◆ Exercise input ◆
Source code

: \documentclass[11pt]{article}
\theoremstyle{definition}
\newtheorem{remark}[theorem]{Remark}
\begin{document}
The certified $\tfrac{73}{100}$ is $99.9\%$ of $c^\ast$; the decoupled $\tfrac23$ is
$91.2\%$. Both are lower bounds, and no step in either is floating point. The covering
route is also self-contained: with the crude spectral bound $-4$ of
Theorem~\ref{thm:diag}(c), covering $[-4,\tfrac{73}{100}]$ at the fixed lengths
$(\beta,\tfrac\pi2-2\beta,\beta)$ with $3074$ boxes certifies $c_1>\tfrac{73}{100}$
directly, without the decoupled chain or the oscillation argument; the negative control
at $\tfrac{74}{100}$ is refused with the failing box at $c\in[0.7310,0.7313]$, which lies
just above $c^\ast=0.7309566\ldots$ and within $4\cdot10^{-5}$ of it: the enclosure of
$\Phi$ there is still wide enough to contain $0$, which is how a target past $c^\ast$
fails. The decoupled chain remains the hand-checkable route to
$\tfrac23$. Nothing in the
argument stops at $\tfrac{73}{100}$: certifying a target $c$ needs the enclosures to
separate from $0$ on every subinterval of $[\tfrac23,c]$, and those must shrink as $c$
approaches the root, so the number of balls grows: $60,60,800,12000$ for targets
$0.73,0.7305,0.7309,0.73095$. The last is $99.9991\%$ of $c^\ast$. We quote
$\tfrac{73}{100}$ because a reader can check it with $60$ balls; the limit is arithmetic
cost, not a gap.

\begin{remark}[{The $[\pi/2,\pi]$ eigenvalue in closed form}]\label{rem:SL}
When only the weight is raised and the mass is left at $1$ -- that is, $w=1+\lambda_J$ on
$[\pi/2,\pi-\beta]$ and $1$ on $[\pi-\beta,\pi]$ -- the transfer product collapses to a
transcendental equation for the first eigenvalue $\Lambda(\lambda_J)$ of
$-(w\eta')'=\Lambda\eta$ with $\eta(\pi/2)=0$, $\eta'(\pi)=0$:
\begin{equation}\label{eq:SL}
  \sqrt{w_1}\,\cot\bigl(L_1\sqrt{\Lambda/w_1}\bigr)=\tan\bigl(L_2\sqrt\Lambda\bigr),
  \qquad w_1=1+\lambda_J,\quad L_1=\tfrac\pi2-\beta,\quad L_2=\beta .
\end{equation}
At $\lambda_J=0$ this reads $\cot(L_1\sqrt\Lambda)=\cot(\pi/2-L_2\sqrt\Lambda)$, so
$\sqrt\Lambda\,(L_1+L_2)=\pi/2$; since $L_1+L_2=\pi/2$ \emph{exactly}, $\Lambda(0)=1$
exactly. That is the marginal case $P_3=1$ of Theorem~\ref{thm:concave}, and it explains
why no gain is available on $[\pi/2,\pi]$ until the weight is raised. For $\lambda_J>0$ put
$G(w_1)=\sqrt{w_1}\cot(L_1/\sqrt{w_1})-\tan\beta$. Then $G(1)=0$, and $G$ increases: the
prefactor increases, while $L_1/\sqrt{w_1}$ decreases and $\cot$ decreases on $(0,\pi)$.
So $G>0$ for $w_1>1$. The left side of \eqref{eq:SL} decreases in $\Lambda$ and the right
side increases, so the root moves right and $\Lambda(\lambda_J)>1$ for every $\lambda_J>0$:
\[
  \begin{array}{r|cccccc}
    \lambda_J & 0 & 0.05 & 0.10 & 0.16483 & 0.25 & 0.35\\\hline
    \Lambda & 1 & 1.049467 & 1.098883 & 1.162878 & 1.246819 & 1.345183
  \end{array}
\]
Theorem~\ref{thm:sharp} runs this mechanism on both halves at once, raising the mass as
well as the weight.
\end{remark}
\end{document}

◆ Work to be completed ◆
Retype all of the material above. Do not alter a single word.

◆ Result of the exercise ◆
Source code

: \documentclass[11pt]{article}
\theoremstyle{definition}
\newtheorem{remark}[theorem]{Remark}
\begin{document}
The certified $\tfrac{73}{100}$ is $99.9\%$ of $c^\ast$; the decoupled $\tfrac23$ is
$91.2\%$. Both are lower bounds, and no step in either is floating point. The covering
route is also self-contained: with the crude spectral bound $-4$ of
Theorem~\ref{thm:diag}(c), covering $[-4,\tfrac{73}{100}]$ at the fixed lengths
$(\beta,\tfrac\pi2-2\beta,\beta)$ with $3074$ boxes certifies $c_1>\tfrac{73}{100}$
directly, without the decoupled chain or the oscillation argument; the negative control
at $\tfrac{74}{100}$ is refused with the failing box at $c\in[0.7310,0.7313]$, which lies
just above $c^\ast=0.7309566\ldots$ and within $4\cdot10^{-5}$ of it: the enclosure of
$\Phi$ there is still wide enough to contain $0$, which is how a target past $c^\ast$
fails. The decoupled chain remains the hand-checkable route to
$\tfrac23$. Nothing in the
argument stops at $\tfrac{73}{100}$: certifying a target $c$ needs the enclosures to
separate from $0$ on every subinterval of $[\tfrac23,c]$, and those must shrink as $c$
approaches the root, so the number of balls grows: $60,60,800,12000$ for targets
$0.73,0.7305,0.7309,0.73095$. The last is $99.9991\%$ of $c^\ast$. We quote
$\tfrac{73}{100}$ because a reader can check it with $60$ balls; the limit is arithmetic
cost, not a gap.

\begin{remark}[{The $[\pi/2,\pi]$ eigenvalue in closed form}]\label{rem:SL}
When only the weight is raised and the mass is left at $1$ -- that is, $w=1+\lambda_J$ on
$[\pi/2,\pi-\beta]$ and $1$ on $[\pi-\beta,\pi]$ -- the transfer product collapses to a
transcendental equation for the first eigenvalue $\Lambda(\lambda_J)$ of
$-(w\eta')'=\Lambda\eta$ with $\eta(\pi/2)=0$, $\eta'(\pi)=0$:
\begin{equation}\label{eq:SL}
  \sqrt{w_1}\,\cot\bigl(L_1\sqrt{\Lambda/w_1}\bigr)=\tan\bigl(L_2\sqrt\Lambda\bigr),
  \qquad w_1=1+\lambda_J,\quad L_1=\tfrac\pi2-\beta,\quad L_2=\beta .
\end{equation}
At $\lambda_J=0$ this reads $\cot(L_1\sqrt\Lambda)=\cot(\pi/2-L_2\sqrt\Lambda)$, so
$\sqrt\Lambda\,(L_1+L_2)=\pi/2$; since $L_1+L_2=\pi/2$ \emph{exactly}, $\Lambda(0)=1$
exactly. That is the marginal case $P_3=1$ of Theorem~\ref{thm:concave}, and it explains
why no gain is available on $[\pi/2,\pi]$ until the weight is raised. For $\lambda_J>0$ put
$G(w_1)=\sqrt{w_1}\cot(L_1/\sqrt{w_1})-\tan\beta$. Then $G(1)=0$, and $G$ increases: the
prefactor increases, while $L_1/\sqrt{w_1}$ decreases and $\cot$ decreases on $(0,\pi)$.
So $G>0$ for $w_1>1$. The left side of \eqref{eq:SL} decreases in $\Lambda$ and the right
side increases, so the root moves right and $\Lambda(\lambda_J)>1$ for every $\lambda_J>0$:
\[
  \begin{array}{r|cccccc}
    \lambda_J & 0 & 0.05 & 0.10 & 0.16483 & 0.25 & 0.35\\\hline
    \Lambda & 1 & 1.049467 & 1.098883 & 1.162878 & 1.246819 & 1.345183
  \end{array}
\]
Theorem~\ref{thm:sharp} runs this mechanism on both halves at once, raising the mass as
well as the weight.
\end{remark}
\end{document}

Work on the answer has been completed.